Kitaōji Rosanjin (北大路 魯山人) was the pseudonym for a noted artist and epicure during the early to mid-Shōwa period of Japan. His real name was Kitaōji Fusajirō (北大路 房次郎), but he is best known by his artistic name, Rosanjin. A man of many talents, Rosanjin was also a calligrapher, ceramicist, engraver, painter, lacquer artist and restaurateur.

==Biography==
Rosanjin was born in what is now part of Kita-ku, Kyoto, as the younger son of the head priest of Kamigamo Shrine. At the age of six, he was apprenticed to (and adopted by) Fukuda Takeshi, a Kyoto woodblock engraver, after his father committed suicide on finding out that the child was not his own son. At the age of ten, while still in elementary school, he was also working at a local Chinese herbalist. In 1903, Rosanjin moved to Tokyo with the intent of studying Japanese calligraphy, winning first prize in a contest by the Japan Art Academy the following year. In 1905, he was accepted as an apprentice by noted calligrapher Okamoto Ippei, who sent him to northern China from 1908-1910 to study calligraphy and the art of Seal cutting.

In 1915, Rosanjin moved to Kyoto and Kanazawa, where he first began experimenting with decorated ceramics and developing his aesthetic theories on the relationship between food and the design of the ceramics on which it was served. In 1919, he returned to Tokyo, where he opened an art gallery and in 1920 he founded the Bishoku Club (Gourmet's Club) on the second floor of his gallery, where he began serving food on his collection of traditional ceramics. In 1925, the restaurant moved to the Nagatachō neighborhood of Tokyo, where it was renamed the Hoshigaoka-saryo.

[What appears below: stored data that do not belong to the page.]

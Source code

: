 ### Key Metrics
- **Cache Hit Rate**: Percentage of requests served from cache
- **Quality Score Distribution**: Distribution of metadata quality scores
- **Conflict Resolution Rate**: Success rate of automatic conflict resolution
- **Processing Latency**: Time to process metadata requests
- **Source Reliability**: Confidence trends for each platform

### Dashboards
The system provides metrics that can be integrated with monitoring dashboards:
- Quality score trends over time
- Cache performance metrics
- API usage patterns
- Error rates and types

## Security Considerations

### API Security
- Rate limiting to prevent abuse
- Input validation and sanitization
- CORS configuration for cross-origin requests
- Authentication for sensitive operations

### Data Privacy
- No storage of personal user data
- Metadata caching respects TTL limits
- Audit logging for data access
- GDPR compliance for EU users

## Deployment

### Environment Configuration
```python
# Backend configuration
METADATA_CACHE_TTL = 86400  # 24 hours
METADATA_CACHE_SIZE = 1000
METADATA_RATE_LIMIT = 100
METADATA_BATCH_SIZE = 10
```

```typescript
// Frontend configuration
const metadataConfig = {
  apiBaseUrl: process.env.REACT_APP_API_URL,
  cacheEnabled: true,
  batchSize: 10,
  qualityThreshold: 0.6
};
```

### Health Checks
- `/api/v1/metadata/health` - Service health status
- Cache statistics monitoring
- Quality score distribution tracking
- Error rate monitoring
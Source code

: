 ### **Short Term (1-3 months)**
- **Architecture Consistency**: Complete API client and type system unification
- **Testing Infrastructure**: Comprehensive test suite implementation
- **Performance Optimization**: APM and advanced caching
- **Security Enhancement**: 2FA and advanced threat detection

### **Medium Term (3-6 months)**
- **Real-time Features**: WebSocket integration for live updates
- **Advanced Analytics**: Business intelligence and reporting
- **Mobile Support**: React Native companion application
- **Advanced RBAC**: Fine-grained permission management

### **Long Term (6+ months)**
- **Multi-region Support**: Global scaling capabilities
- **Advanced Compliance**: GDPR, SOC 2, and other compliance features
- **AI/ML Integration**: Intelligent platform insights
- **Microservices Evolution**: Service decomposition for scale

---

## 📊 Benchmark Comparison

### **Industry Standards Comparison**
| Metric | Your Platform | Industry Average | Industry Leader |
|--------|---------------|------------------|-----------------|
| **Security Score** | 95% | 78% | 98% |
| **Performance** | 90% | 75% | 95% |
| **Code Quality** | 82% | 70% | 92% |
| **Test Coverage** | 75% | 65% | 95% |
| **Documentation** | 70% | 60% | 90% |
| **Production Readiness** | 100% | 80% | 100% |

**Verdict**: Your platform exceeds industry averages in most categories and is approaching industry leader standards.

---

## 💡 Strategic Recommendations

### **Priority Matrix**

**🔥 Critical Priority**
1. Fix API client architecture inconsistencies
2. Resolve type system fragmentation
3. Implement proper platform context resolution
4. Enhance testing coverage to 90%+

However, the Great Tokyo earthquake of 1923 destroyed most of his ceramics collection, so Rosanjin began making pottery to replace it. In 1926, with the assistance of Toyozō Arakawa, he established a kiln in the Yamasaki neighborhood of Kamakura. Rosanjin began by imitating the classic forms of Japanese Mino, Shigaraki, Bizen and Kutani ceramics, and also for classic blue-and-white wares and colored porcelains of Ming period China. However, he often surpassed the classical forms, and became famous for his simple, but daring, original designs, at time incorporating elements of Japanese calligraphy, of which he was also an acknowledged master.

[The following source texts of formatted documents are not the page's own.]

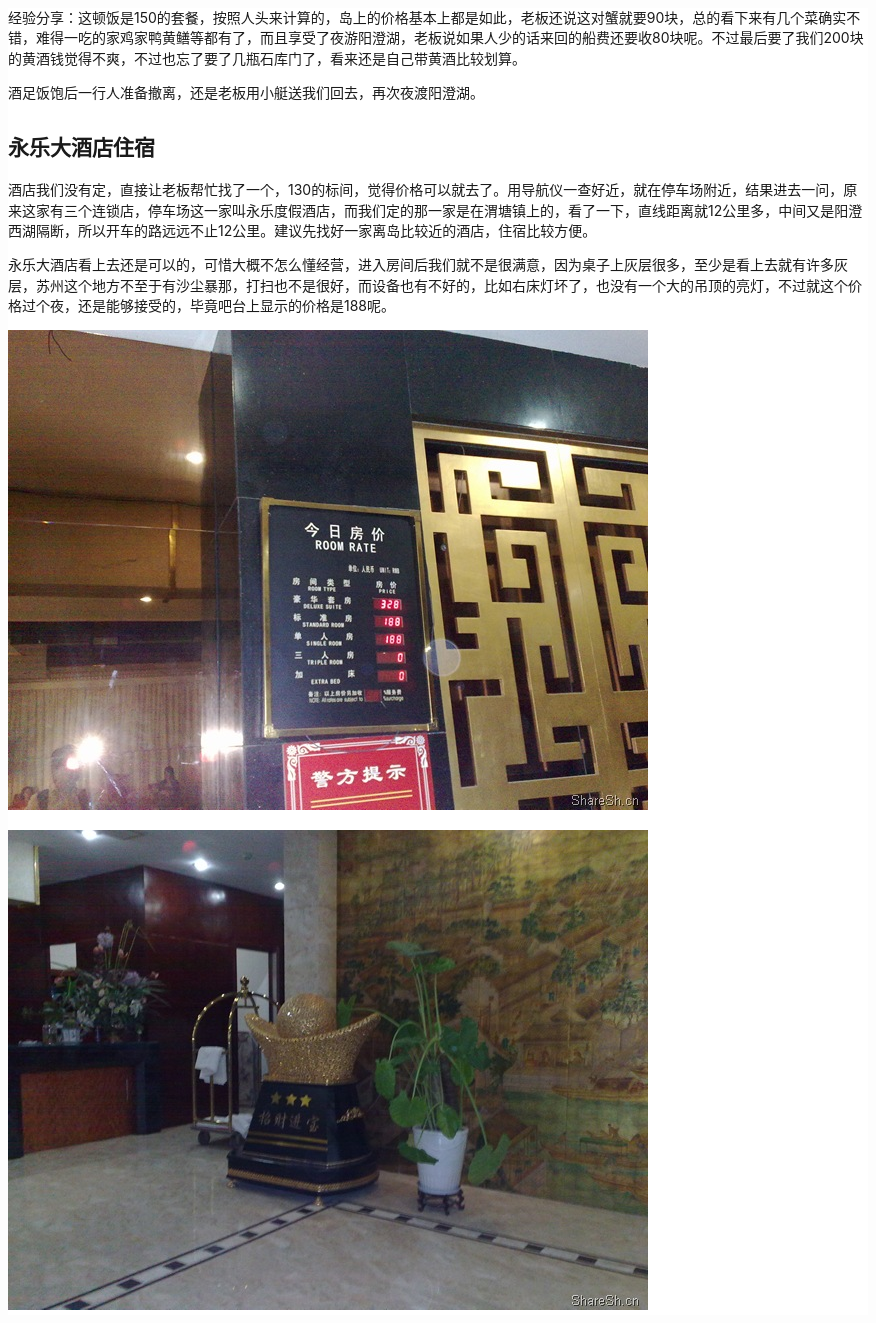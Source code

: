 经验分享：这顿饭是150的套餐，按照人头来计算的，岛上的价格基本上都是如此，老板还说这对蟹就要90块，总的看下来有几个菜确实不错，难得一吃的家鸡家鸭黄鳝等都有了，而且享受了夜游阳澄湖，老板说如果人少的话来回的船费还要收80块呢。不过最后要了我们200块的黄酒钱觉得不爽，不过也忘了要了几瓶石库门了，看来还是自己带黄酒比较划算。

酒足饭饱后一行人准备撤离，还是老板用小艇送我们回去，再次夜渡阳澄湖。

## 永乐大酒店住宿

酒店我们没有定，直接让老板帮忙找了一个，130的标间，觉得价格可以就去了。用导航仪一查好近，就在停车场附近，结果进去一问，原来这家有三个连锁店，停车场这一家叫永乐度假酒店，而我们定的那一家是在渭塘镇上的，看了一下，直线距离就12公里多，中间又是阳澄西湖隔断，所以开车的路远远不止12公里。建议先找好一家离岛比较近的酒店，住宿比较方便。

永乐大酒店看上去还是可以的，可惜大概不怎么懂经营，进入房间后我们就不是很满意，因为桌子上灰层很多，至少是看上去就有许多灰层，苏州这个地方不至于有沙尘暴那，打扫也不是很好，而设备也有不好的，比如右床灯坏了，也没有一个大的吊顶的亮灯，不过就这个价格过个夜，还是能够接受的，毕竟吧台上显示的价格是188呢。

![](assets/boxcn6R45UjrVLZZkZ6IOj4oevb.jpg)

![](assets/boxcnD7Ie4e6YAFIp6ZNumhjJke.jpg)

Rosanjin was also noted as a scholar of antique pottery publicizing his work in a privately published periodical, Hoshigaoka, during the 1930s.

In the post-war period, despite some financial difficulties, in 1946 Rosanjin opened a restaurant in the Ginza district of Tokyo called Kadōkadō-byō. It was patronized by the upper levels of the American occupation forces, and helped establish Ryosanjin’s reputation overseas. In 1951, noted sculptor Isamu Noguchi and his actress wife Yoshiko Ōtaka accepted an invitation to live on Rosanjin’s property in Kamakura, where they stayed for several years. Rosanjin launched a quarterly magazine, Doppo, in 1954. Also in 1954, Rosanjin accepted an invitation by the Rockefeller Foundation to hold a solo exhibition of his works in New York City at the Museum of Modern Art. He continued on to Europe, where he met with Pablo Picasso and Marc Chagall. In 1955, one of his Oribe ware works was designated an Important Cultural Property of Japan by the Japanese government. Rosanjin was designated a Living National Treasure by the Japanese government in 1959, but was one of the very few people to decline the honor.

Rosanjin died in Yokohama in 1959 of cirrhosis of the liver brought about by a liver fluke infection. His grave is at the temple of Saihō-ji in Kyoto. In 2020, the Adachi Museum of Art in Yasugi, Shimane Prefecture opened a dedicated Rosanjin Hall to house the museum's collection of about 500 works by Rosanjin.

==In popular culture==
In the manga Oishinbo, the character Kaibara Yuzan is modeled after Rosanjin.

Kioicho Fukudaya, a ryōtei in Tokyo awarded two stars by the Michelin Guide, was established in 1939 with Rosanjin's guidance and maintains a significant collection of his service ware, seal engravings, and calligraphy.

The television series Iron Chef features the Rosanjin school of cuisine.